Aeschimann, W., Staats, S., Kammer, S., Olieric, N., Jeckelmann, J.M., Fotiadis, D., Netscher, T., Rimbach, G., Cascella, M., Stocker, A.(2017) Sci Rep 7: 4970-4970
- PubMed: 28694484 
- DOI: https://doi.org/10.1038/s41598-017-05148-9
- Primary Citation of Related Structures:  
5MUE, 5MUG - PubMed Abstract: 
Vitamin E is one of the most important natural antioxidants, protecting polyunsaturated fatty acids in the membranes of cells. Among different chemical isoforms assimilated from dietary regimes, RRR-α-tocopherol is the only one retained in higher animals. This is possible thanks to α-Tocopherol Transfer Protein (α-TTP), which extracts α-tocopherol from endosomal compartments in liver cells, facilitating its distribution into the body.
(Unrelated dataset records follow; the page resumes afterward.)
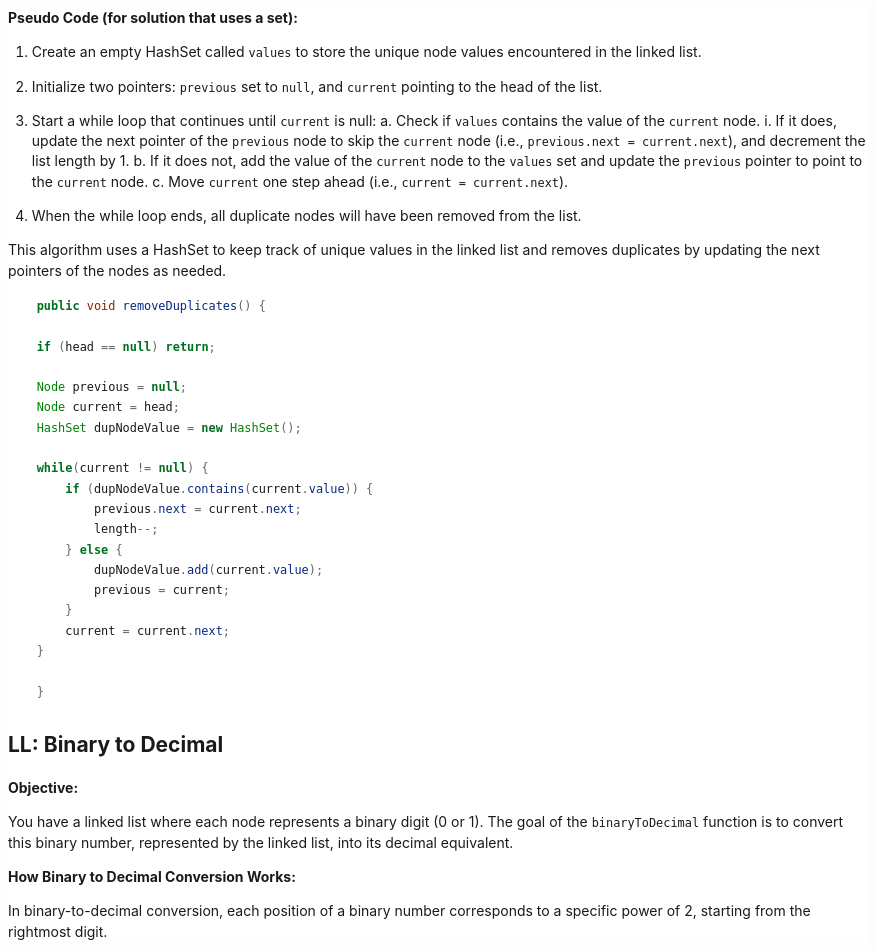 **Pseudo Code (for solution that uses a set):**

1.  Create an empty HashSet called  `values`  to store the unique node values encountered in the linked list.
    
2.  Initialize two pointers:  `previous`  set to  `null`, and  `current`  pointing to the head of the list.
    
3.  Start a while loop that continues until  `current`  is null: a. Check if  `values`  contains the value of the  `current`  node. i. If it does, update the next pointer of the  `previous`  node to skip the  `current`  node (i.e.,  `previous.next = current.next`), and decrement the list length by 1. b. If it does not, add the value of the  `current`  node to the  `values`  set and update the  `previous`  pointer to point to the  `current`  node. c. Move  `current`  one step ahead (i.e.,  `current = current.next`).
    
4.  When the while loop ends, all duplicate nodes will have been removed from the list.

This algorithm uses a HashSet to keep track of unique values in the linked list and removes duplicates by updating the next pointers of the nodes as needed.

```java
    public void removeDuplicates() {
        
    if (head == null) return;
    
    Node previous = null;
    Node current = head;
    HashSet dupNodeValue = new HashSet();
    
    while(current != null) {
        if (dupNodeValue.contains(current.value)) {
            previous.next = current.next;
            length--;
        } else {
            dupNodeValue.add(current.value);
            previous = current;
        }
        current = current.next;
    }
    
    }
```

## LL: Binary to Decimal

**Objective:**

You have a linked list where each node represents a binary digit (0 or 1). The goal of the  `binaryToDecimal`  function is to convert this binary number, represented by the linked list, into its decimal equivalent.

**How Binary to Decimal Conversion Works:**

In binary-to-decimal conversion, each position of a binary number corresponds to a specific power of 2, starting from the rightmost digit.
Here we show that, upon binding to its substrate, α-TTP acquires tendency to aggregation into thermodynamically stable high molecular weight oligomers. Determination of the structure of such aggregates by X-ray crystallography revealed a spheroidal particle formed by 24 protein monomers. Oligomerization is triggered by refolding of the N-terminus. Experiments with cultured cell monolayers demonstrate that the same oligomers are efficiently transported through an endothelial barrier (HUVEC) and not through an epithelial one (Caco-2). Discovery of a human endogenous transport protein with intrinsic capability of crossing endothelial tissues opens to new ways of drug delivery into the brain or other tissues protected by endothelial barriers.
Organizational Affiliation: 
University of Bern, Department of Chemistry and Biochemistry, Bern, Switzerland.